中世ヨーロッパでは職人の職業ごとにギルド=組合が作られました。ギルドに所属する親方しか商品を販売することができない仕組みです。職人たちは親方について仕事するしかありませんでした。それは修行の場であり、また生活費を稼ぐ仕事場でもあったのです。

職人たちの中には、いくらかの期間ごとに街から街へ渡り歩く者がありました。遍歴職人と呼ばれています。彼らは街ごとに結成されているギルドに行くと挨拶の儀式をし、それに合格すると受け入れてもらうことができました。

挨拶の儀式はギルドごとに異なっていて、決められた型どおりに、一種のダンスのようなことを披露するものでした。この方をしっかり覚えていないと新たな街でギルドに迎え入れてもらうことができませんでした。

僕はその話を読んだときピンと来るものがありました。日本の渡世人も同じようなことをするじゃないか、と。渡世人と言えば僕の世代だと時代劇「木枯らし紋次郎」の紋次郎や、時代劇「水戸黄門」で風車の弥七がふんしている職業です。

渡世人は街を渡り歩き、各地を縄張りにしている元締めの家に身を寄せます。渡世人と元締めの間では挨拶が交わされます。これを「仁義を切る」と言います。国立国会図書館のレファレンス共同データベースには下のようにあります。口上については Wikipedia を参照してください。

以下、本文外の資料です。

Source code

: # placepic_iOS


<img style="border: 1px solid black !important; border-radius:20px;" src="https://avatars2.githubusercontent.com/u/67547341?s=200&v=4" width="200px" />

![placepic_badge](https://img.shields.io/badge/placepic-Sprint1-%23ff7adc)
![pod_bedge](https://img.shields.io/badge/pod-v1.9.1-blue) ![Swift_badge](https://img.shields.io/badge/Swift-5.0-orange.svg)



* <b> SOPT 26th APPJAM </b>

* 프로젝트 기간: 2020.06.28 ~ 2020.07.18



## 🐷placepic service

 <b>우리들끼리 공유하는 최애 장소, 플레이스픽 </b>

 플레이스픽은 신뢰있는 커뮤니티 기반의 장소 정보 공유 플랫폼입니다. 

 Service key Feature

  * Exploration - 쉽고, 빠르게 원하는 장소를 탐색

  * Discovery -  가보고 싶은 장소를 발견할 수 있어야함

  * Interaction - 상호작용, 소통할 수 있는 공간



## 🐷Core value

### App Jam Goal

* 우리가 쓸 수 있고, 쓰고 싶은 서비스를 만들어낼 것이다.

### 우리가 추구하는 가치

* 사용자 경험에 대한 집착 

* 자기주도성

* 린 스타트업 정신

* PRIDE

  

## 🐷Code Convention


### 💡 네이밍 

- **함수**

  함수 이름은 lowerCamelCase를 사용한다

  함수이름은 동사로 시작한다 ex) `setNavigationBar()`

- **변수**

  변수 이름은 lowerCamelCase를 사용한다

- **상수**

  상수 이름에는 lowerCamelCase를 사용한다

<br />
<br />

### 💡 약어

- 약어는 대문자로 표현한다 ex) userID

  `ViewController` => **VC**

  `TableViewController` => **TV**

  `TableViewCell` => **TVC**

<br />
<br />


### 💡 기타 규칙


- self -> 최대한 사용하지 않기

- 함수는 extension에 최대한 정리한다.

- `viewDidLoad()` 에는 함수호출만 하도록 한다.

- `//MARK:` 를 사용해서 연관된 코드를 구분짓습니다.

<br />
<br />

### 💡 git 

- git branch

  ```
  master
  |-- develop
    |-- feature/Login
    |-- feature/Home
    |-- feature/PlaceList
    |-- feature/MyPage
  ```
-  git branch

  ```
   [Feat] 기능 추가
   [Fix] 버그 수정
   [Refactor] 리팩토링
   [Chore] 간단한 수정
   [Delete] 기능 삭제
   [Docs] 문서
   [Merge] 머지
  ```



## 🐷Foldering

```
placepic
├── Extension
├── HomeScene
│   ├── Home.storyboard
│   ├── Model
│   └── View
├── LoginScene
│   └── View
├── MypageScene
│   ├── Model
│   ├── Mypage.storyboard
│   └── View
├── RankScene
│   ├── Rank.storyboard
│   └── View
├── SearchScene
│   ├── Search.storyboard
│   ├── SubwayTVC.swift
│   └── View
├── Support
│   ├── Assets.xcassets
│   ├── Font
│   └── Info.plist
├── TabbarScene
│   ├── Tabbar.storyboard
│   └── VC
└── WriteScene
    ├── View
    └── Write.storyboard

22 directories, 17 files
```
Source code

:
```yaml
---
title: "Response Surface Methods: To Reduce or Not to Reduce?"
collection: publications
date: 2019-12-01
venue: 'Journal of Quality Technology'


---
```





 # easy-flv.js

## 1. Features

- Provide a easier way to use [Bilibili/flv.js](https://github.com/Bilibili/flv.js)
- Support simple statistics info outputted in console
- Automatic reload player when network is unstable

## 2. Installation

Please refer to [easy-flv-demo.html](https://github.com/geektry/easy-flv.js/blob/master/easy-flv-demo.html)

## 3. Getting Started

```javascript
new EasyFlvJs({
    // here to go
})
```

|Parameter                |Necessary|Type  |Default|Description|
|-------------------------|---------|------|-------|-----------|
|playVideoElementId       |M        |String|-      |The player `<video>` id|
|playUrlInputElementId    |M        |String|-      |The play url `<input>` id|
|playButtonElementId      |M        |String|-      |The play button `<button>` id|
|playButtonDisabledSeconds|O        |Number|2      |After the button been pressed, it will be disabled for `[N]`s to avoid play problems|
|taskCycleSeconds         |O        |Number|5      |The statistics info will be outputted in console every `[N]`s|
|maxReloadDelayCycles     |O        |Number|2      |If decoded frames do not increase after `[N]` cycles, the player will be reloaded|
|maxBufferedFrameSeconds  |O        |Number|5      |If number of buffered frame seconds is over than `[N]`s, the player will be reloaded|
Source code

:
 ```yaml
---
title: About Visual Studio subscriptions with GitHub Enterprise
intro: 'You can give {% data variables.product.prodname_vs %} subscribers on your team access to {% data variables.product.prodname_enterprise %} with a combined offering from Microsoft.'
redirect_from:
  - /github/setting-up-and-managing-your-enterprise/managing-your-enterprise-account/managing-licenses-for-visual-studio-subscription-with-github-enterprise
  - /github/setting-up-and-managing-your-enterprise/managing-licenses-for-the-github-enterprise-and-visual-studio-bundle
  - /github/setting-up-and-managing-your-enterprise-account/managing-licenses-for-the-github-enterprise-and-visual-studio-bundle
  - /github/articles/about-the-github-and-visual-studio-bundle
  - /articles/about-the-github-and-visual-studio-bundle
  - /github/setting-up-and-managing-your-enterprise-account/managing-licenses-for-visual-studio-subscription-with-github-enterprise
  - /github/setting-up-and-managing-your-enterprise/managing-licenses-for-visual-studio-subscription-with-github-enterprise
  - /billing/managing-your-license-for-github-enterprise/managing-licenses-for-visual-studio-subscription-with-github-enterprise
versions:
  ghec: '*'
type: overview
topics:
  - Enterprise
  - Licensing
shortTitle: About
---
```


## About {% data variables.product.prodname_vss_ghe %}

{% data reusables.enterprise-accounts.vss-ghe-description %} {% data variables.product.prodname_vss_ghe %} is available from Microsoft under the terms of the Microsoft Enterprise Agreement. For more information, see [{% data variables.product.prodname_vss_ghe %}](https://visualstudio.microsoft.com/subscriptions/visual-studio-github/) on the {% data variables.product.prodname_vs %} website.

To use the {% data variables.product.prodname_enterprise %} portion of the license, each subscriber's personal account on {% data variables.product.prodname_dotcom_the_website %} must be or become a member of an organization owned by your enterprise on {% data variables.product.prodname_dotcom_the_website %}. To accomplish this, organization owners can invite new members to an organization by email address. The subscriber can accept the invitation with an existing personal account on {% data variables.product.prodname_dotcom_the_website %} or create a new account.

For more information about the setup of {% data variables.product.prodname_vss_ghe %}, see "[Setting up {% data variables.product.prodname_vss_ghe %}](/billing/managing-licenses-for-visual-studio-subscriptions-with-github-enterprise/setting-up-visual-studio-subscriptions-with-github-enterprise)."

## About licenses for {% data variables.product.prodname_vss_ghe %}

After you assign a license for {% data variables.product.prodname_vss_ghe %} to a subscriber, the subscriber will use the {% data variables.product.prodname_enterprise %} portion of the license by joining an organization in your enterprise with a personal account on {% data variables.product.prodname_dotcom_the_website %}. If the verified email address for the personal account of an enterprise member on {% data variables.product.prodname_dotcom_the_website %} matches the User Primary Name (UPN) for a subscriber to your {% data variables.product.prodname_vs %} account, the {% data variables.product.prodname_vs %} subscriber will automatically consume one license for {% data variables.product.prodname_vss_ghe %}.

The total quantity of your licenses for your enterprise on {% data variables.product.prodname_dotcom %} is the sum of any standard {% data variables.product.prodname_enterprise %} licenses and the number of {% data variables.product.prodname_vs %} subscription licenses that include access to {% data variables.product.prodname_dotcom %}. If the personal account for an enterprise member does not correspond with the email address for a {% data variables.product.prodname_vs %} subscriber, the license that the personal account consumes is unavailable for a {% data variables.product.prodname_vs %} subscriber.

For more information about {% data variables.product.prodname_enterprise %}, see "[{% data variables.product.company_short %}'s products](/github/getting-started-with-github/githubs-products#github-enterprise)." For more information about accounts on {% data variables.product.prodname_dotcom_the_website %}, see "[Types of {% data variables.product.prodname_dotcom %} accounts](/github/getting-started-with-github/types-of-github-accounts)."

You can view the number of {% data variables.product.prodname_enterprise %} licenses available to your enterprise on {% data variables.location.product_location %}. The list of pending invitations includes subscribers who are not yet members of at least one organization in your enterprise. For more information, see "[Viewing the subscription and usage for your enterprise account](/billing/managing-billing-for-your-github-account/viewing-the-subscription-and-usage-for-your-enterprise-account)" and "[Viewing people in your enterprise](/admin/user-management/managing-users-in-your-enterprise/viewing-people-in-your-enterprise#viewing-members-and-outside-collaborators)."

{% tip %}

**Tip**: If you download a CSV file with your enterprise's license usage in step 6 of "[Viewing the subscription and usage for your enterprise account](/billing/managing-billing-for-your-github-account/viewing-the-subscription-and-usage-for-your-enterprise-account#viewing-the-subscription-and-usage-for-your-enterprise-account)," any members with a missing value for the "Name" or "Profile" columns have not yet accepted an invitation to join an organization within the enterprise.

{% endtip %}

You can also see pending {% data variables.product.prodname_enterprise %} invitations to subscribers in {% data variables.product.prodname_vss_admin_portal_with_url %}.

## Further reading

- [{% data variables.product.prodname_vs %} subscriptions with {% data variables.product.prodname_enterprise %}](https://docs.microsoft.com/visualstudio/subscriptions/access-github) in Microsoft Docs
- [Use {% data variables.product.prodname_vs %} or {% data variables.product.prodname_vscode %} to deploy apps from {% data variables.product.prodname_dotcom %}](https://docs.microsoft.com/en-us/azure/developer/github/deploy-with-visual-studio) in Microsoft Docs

博徒香具師(やし)などの初対面の挨拶をさす。その挨拶を互いに行うことを「仁義を切る」という。」 「口上をいうのには、体を斜めに構え、頭をすこし下げ、右手を前に出し、相手の顔を見る、という独特のポーズで行う。」 「口上のあと、お互いは仲間となる。」

遍歴職人と渡世人の双方に言及するウェブページはないようですが、僕はとても通じるものを感じます。「仲間同士」というつながりが今よりずっと強かった時代でありタイプの人たちだったのでしょう。案外に遍歴職人には任侠的な部分があったのかもしれません。